Investors blow cold over PDVSA swap

Analysts say for the PDVSA swap to work, the company needs to offer enticing incentives to convince international holders. Reuters photo by Carlos Garcia Rawlins.
PDVSA swap existing 2016s and 2017s to a new amortising 2020 issue
By Paul Kilby
NEW YORK, Sept 16 (IFR) – News of PDVSA’s bonds swap left markets in two minds this week as the Venezuelan oil company sought relief from a wall of maturities falling due over the coming months.
After months of speculation, PDVSA’s president Eulogio Del Pino finally came clean when he announced the company’s intention to swap existing 2016s and 2017s for a new amortising 2020 issue.
If successful, the transaction will provide much-needed breathing space to the state-owned company, which faces billions of dollars in bond maturities over the next year or so.
In the swap, PDVSA is targeting the 5.125% 2016s, the 5.25% 2017s and the 8.5% 2017s. That amounts to about US$8.26bn in outstanding debt, according to Thomson Reuters data.
But many on Wall Street doubt that the company can pull off a transaction whose ultimate success rests on heavy participation from foreign accounts.
As of Thursday, few details had been announced, but analysts say that PDVSA will have to dangle some alluring incentives to bring international holders on board.
“They will have to make the economics work so it is not viewed as a distressed exchange, which I think they will want to avoid,” one investor told IFR.
Getting holders to relinquish short-term debt that could benefit from a pull to par may be tough going, however, especially if investors don’t believe a default is imminent.
The 2016s were trading at a mid-market price of 94.95 on Thursday, while the old and new 2017s were respectively quoted at 73.00-74.00 and 78.80-79.60, according to Thomson Reuters data.
“You are forfeiting [up to] 28 points for being in the trade,” said Siobhan Morden, head of Latin American strategy at Nomura, who thinks investors will have to be generously rewarded for giving up that capital gain.
Pricing on a new 2020 is still a matter of speculation. But Morden calculates it should come at 62 on an 8.75%-9% coupon, while Citigroup analysts have prices ranging from 50 to 52 depending on the coupon.
At that level, investors are still accepting a dollar price well above what most would consider recovery values, exposing holders of the new bonds to further downside in the event of default.
And while a successful swap will provide some short-term debt relief, the risks of a credit event are still very real over the medium term.

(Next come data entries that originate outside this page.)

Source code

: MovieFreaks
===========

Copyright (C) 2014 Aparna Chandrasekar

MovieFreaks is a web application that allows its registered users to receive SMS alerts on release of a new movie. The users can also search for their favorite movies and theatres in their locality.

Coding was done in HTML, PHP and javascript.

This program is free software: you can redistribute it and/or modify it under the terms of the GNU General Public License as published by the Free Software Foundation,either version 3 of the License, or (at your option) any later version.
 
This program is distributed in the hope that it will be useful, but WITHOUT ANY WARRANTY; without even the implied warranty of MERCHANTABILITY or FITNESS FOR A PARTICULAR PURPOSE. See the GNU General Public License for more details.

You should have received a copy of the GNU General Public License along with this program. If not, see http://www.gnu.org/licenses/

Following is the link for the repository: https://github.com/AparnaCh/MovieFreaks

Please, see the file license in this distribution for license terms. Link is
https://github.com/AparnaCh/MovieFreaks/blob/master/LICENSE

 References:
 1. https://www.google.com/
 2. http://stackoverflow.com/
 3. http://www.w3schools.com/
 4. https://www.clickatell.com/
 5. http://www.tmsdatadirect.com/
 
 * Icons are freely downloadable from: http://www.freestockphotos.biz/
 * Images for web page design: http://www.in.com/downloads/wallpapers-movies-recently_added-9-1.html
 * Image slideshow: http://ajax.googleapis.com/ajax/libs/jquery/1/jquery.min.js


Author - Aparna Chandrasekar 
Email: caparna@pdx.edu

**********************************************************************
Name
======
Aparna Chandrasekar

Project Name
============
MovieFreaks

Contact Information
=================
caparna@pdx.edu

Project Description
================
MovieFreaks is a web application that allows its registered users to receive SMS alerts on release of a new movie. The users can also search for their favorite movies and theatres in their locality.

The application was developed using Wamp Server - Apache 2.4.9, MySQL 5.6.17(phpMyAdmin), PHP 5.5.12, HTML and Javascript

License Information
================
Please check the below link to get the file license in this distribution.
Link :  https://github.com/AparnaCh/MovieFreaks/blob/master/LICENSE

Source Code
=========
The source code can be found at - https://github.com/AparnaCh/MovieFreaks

“You can kick the can down the road, but they need the oil prices to be more favourable and policies that the financial burdens,” said Sean Newman, a senior portfolio manager at Invesco.
FAR FROM CERTAIN
For a country still grappling with severe economic and political crises, such an outcome is far from certain – as is a bounce in crude prices.
To make the transaction NPV positive for investors, PDVSA would also have to issue 1.4-2.0 times more bonds for every dollar of debt retired, according to Citigroup.
The bank calculates that an exchange of this type could lead to over US$10bn in extra debt amortisation between 2017 and 2020, heightening the risks of a credit event further down the road.
Collateral in the form of shares of Citgo, PDVSA’s US unit, which Del Pino also announced this week, may act as a sweetener, but few believe this will tip the balance and many doubt whether such a structure would work at all.
Valuing such stock may prove difficult given that Citgo shares have already been pledged on an earlier bond offering from the US-based borrower.
“Clients are somewhat concerned about the collateral,” said Morden. “On the Citgo bonds there are some covenants that restrict pledging collateral.”
A preliminary prospectus supplement seen by IFR when Citgo was marketing its 2020s bonds showed that a pledge of Citgo Petroleum stock was increased from 49% to 100%.
“One has to question the nature of the collateral and where it has been pledged,” said a buyside trader.
“With another US$7bn of debt [collateralised with equity] there would obviously be material dilution. At this point, it is hard to quantify the extent of participation from external bondholders.”
LIMITATIONS
Robert Matz, an analyst at Covenant Review, agrees that there would be significant limitations in pledging shares of the operating company under the terms of the holding company’s bonds, but it may work with shares from the holding company.
“If the idea is to pledge holdco shares – the entity that owns the opco shares – it is not subject to covenants under the holdco or opco bonds as long as the change of control put is not triggered,” he said.
Ultimately, however, foreign participation is expected to come down to whether the transaction is net present value-positive for investors.
“I don’t think anyone cares about the Citgo shares,” said a second investor. “I would price this as a normal bond, looking at the exchange ratio and whether it is NPV positive.”